(THE TASK) Every line that contains the word "diagram" is to be copied from the listing.

(ENTRIES SUPPLIED)
++++++++
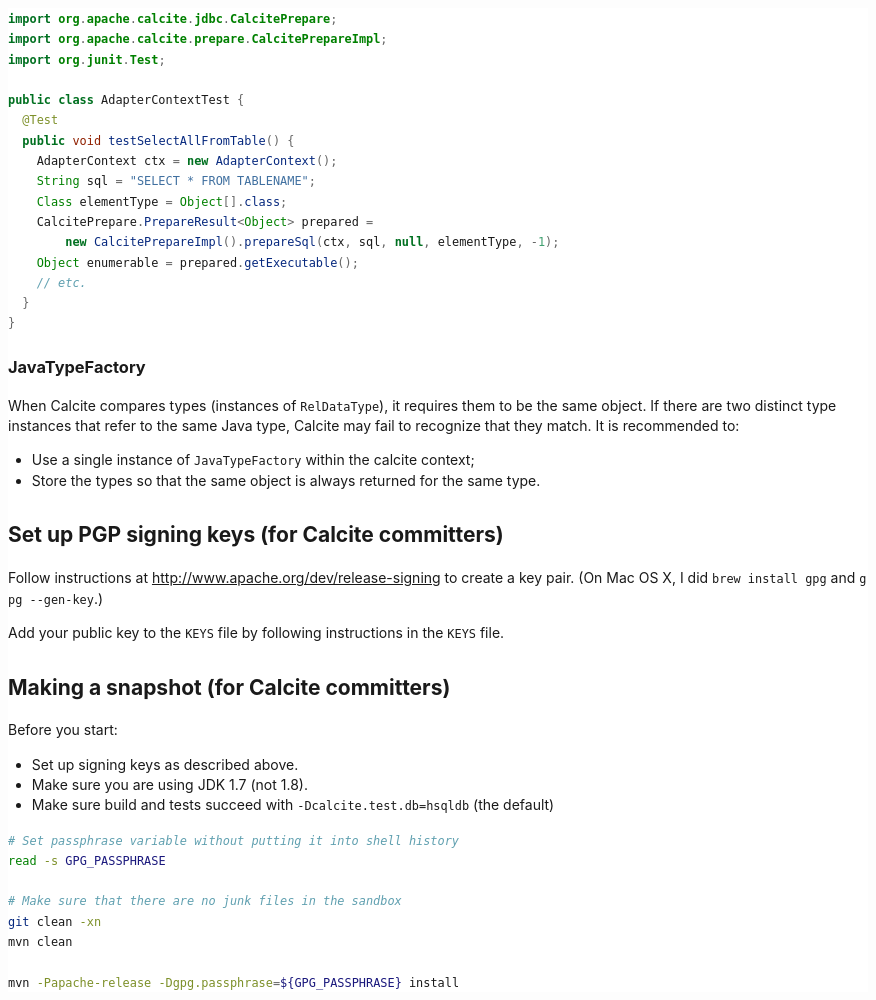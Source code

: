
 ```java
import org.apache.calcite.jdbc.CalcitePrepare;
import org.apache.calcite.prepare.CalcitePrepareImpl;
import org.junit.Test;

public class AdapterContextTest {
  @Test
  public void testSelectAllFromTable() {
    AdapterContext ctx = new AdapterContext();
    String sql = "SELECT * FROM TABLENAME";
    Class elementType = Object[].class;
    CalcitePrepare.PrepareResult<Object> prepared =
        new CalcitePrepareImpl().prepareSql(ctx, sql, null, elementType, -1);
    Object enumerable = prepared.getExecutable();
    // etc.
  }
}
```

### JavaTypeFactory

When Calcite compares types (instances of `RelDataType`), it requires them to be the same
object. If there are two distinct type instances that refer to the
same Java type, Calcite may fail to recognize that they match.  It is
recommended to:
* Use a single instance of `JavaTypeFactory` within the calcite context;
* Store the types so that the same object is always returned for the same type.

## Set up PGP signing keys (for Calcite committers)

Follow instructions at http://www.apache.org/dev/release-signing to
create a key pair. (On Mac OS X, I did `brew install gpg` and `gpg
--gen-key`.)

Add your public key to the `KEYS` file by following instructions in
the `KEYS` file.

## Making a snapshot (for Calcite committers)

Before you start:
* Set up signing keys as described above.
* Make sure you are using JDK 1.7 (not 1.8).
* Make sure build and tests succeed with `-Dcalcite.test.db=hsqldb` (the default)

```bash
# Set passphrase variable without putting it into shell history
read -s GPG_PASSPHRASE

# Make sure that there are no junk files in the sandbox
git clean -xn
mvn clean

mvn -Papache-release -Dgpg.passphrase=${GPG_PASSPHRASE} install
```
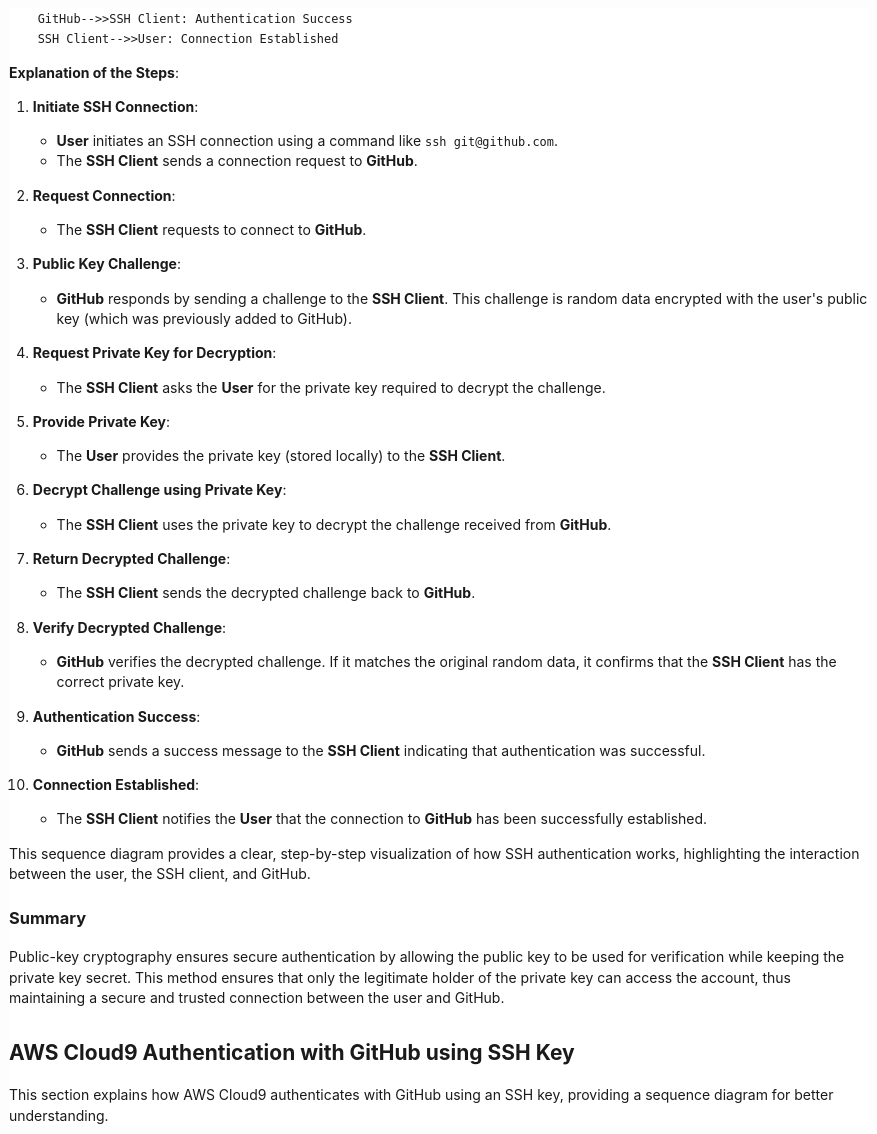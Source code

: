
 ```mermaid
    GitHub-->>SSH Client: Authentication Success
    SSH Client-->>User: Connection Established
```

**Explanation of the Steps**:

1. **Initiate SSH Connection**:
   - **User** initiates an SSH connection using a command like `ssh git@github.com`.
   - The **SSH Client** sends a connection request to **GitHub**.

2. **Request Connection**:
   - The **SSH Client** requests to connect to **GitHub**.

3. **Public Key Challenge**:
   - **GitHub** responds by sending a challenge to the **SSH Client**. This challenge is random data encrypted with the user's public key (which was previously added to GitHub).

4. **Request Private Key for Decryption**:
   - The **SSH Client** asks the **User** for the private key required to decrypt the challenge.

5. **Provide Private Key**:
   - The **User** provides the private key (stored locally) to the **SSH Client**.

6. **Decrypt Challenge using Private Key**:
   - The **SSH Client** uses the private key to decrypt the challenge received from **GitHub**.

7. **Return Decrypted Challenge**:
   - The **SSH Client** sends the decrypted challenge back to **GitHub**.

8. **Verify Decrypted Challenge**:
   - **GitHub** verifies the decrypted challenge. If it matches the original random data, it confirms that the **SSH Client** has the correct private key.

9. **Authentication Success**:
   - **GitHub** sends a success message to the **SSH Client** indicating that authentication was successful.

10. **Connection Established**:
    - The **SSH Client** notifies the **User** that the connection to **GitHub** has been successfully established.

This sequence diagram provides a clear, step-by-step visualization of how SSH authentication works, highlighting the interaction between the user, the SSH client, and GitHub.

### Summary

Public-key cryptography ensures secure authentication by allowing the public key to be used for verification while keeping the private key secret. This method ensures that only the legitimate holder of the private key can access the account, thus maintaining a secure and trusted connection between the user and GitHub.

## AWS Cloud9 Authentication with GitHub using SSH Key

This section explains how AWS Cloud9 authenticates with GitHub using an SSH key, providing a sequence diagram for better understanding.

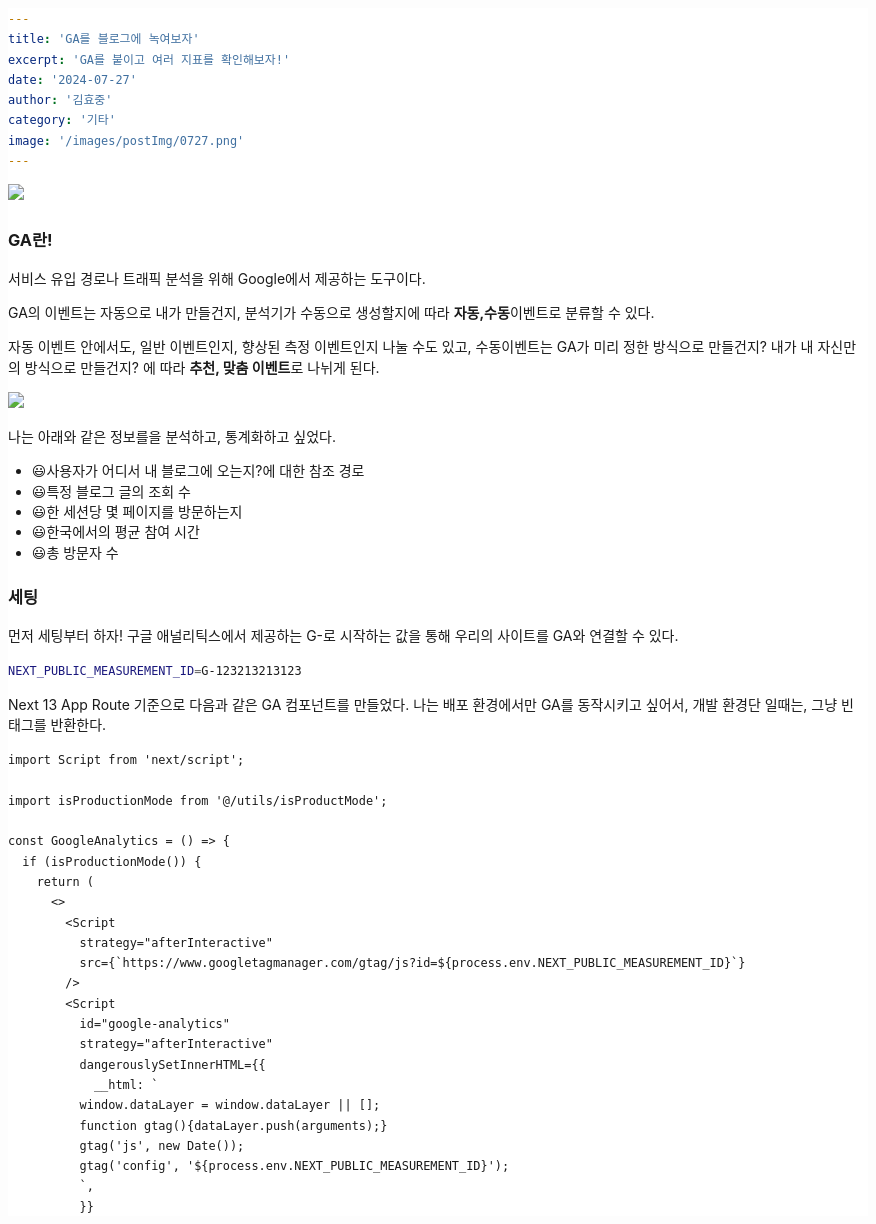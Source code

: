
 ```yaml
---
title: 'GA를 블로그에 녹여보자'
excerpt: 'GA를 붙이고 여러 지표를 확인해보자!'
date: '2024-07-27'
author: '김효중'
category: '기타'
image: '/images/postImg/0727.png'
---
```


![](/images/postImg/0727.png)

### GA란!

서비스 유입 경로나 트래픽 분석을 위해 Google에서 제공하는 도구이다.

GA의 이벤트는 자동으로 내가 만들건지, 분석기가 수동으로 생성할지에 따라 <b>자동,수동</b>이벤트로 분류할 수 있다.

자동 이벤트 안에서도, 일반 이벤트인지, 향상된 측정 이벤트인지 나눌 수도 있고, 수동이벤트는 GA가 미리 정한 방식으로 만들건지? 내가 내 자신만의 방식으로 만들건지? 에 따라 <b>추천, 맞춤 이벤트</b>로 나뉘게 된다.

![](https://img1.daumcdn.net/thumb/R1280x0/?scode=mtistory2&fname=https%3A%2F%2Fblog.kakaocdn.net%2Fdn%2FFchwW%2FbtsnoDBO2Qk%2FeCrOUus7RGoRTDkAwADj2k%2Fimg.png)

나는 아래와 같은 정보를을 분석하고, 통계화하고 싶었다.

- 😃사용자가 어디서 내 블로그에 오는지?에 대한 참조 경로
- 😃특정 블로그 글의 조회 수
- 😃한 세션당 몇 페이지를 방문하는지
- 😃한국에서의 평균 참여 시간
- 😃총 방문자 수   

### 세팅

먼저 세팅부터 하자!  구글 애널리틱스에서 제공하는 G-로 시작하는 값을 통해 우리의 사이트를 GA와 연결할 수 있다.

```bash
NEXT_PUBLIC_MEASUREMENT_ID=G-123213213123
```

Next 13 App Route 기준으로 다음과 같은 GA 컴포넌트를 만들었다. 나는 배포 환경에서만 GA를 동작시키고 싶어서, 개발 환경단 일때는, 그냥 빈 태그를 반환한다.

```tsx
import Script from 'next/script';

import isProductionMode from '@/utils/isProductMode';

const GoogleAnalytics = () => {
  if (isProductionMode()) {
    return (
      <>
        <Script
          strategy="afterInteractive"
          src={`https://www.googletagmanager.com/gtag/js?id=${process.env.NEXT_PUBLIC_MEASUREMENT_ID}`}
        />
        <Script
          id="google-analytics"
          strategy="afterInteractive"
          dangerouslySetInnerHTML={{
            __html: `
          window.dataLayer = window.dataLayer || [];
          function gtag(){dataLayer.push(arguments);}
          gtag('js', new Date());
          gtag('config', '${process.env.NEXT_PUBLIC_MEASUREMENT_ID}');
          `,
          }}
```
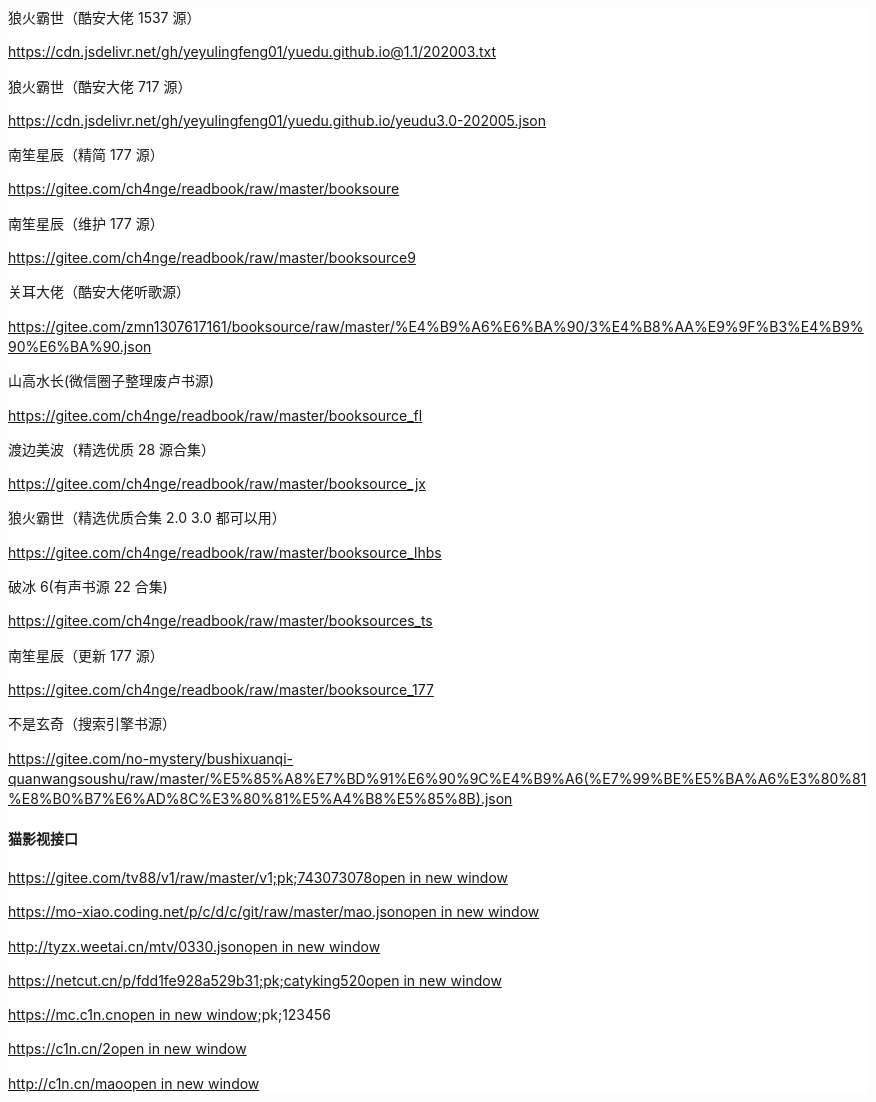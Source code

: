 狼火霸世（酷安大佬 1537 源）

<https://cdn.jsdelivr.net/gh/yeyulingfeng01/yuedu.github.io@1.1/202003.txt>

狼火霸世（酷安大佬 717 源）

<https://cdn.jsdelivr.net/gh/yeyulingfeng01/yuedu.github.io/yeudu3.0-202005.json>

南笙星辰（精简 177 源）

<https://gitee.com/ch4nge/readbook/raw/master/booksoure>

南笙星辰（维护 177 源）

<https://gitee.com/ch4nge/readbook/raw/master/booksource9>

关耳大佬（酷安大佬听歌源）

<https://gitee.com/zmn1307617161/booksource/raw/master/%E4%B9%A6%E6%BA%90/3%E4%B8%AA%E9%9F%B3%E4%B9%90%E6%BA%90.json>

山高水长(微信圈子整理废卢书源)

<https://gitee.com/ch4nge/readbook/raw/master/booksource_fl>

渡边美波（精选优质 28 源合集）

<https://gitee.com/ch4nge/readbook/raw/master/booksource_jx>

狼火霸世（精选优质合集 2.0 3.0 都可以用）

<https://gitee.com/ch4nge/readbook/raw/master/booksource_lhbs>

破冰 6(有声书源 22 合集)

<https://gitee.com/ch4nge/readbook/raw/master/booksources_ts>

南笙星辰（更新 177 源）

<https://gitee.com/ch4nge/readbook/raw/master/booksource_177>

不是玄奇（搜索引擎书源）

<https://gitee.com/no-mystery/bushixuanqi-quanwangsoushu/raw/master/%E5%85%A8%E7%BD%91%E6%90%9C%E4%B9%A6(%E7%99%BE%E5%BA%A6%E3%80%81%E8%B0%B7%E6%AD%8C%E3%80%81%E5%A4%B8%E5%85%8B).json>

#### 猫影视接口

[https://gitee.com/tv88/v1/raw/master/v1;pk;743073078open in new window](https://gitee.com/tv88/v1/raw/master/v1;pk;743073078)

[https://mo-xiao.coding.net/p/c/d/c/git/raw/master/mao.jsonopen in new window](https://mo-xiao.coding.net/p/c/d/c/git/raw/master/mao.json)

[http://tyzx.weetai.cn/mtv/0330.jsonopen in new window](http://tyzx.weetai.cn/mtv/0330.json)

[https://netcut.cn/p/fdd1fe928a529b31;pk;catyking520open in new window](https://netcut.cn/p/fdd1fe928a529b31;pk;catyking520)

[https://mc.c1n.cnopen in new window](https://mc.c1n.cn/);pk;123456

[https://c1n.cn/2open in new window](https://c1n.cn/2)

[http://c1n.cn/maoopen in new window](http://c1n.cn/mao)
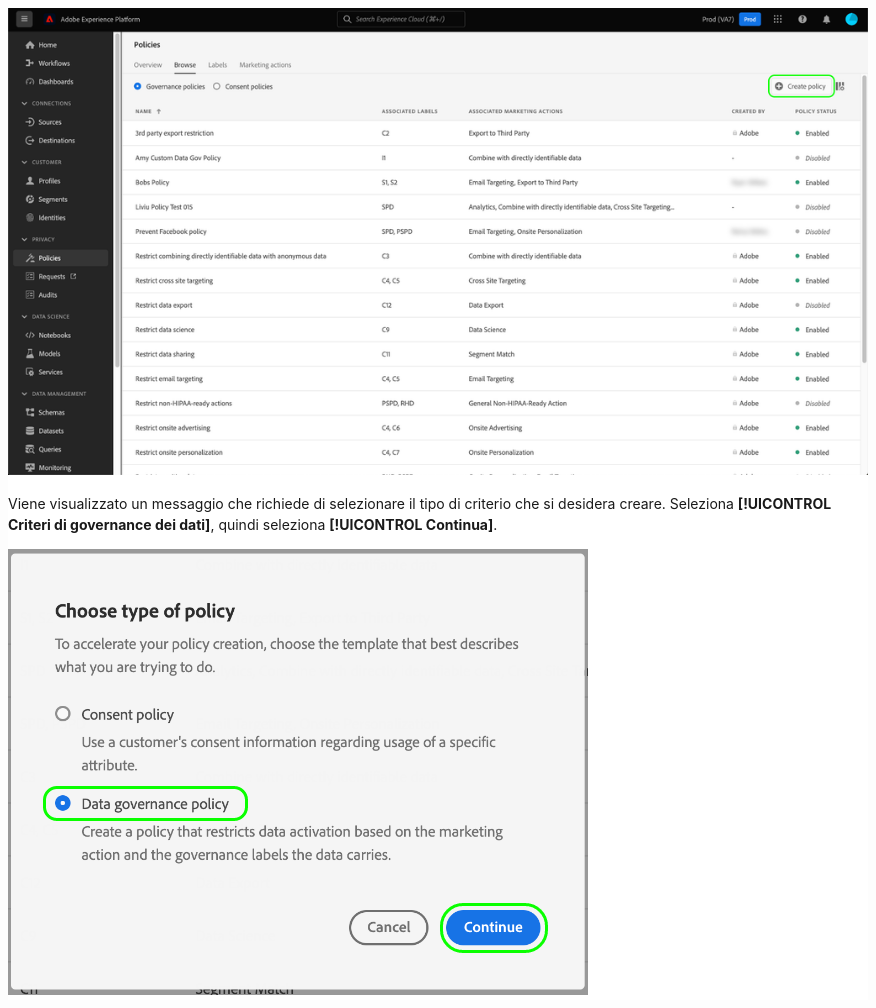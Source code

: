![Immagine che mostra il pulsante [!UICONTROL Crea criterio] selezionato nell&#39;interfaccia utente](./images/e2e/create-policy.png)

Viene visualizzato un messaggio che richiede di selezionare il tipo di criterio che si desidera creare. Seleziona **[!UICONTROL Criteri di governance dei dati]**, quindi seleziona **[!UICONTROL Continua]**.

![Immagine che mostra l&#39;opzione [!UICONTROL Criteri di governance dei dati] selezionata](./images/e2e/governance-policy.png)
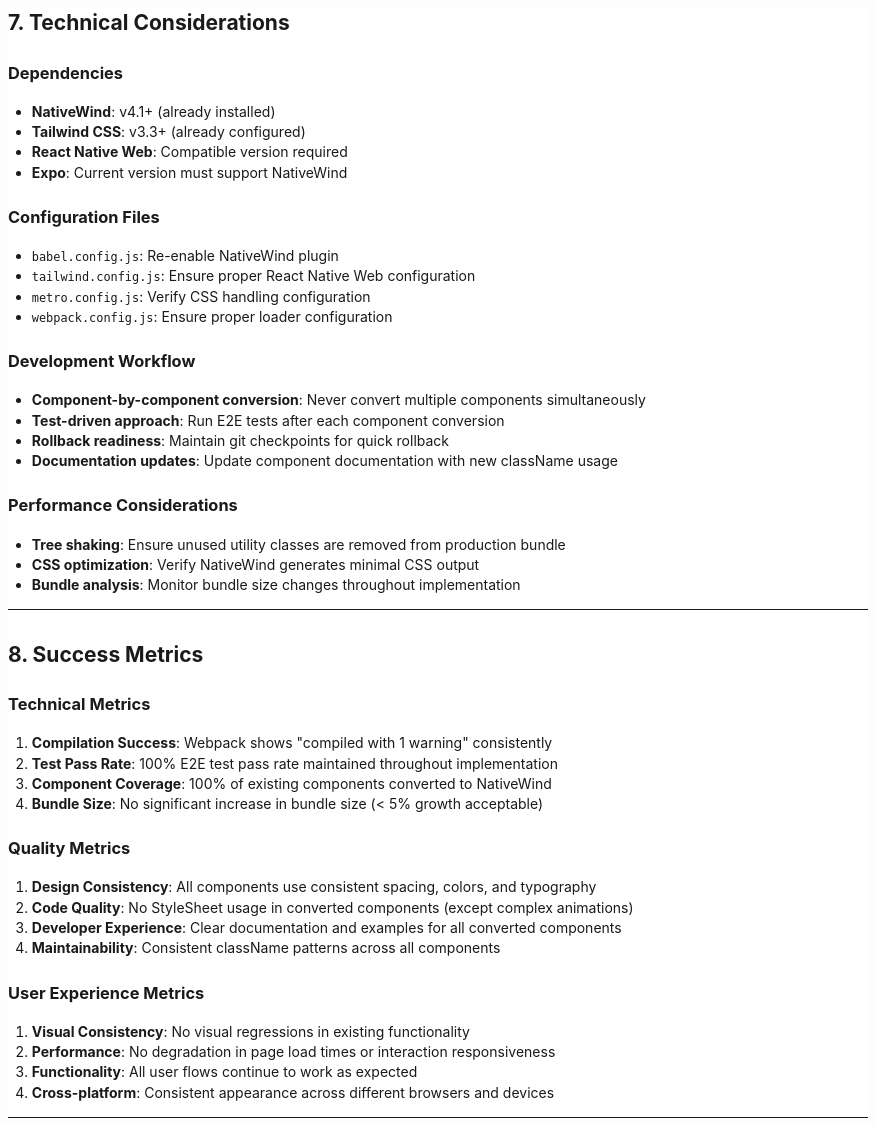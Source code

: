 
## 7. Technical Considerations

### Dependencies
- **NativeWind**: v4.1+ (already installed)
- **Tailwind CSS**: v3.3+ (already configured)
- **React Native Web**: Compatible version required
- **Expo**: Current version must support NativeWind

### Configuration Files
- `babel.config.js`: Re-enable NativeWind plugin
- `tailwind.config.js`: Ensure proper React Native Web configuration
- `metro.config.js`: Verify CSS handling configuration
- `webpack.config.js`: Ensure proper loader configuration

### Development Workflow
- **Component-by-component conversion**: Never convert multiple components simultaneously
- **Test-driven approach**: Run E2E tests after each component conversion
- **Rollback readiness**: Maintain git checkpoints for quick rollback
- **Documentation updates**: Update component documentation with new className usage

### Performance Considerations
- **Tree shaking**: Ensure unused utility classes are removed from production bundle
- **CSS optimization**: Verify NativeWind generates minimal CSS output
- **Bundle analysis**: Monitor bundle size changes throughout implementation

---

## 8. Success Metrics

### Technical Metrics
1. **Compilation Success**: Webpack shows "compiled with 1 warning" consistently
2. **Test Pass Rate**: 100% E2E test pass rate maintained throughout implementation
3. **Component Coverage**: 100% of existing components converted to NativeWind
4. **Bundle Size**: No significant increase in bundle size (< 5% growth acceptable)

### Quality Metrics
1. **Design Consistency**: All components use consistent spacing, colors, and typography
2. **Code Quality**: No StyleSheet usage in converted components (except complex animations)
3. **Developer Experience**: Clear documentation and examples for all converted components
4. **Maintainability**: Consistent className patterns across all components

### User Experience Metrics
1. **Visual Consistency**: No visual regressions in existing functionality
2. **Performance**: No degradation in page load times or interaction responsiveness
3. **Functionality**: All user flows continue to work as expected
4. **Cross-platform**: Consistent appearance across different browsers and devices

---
++++++++
(RESPONSE BOX)
This sequence diagram provides a clear, step-by-step visualization of how SSH authentication works, highlighting the interaction between the user, the SSH client, and GitHub.
This section explains how AWS Cloud9 authenticates with GitHub using an SSH key, providing a sequence diagram for better understanding.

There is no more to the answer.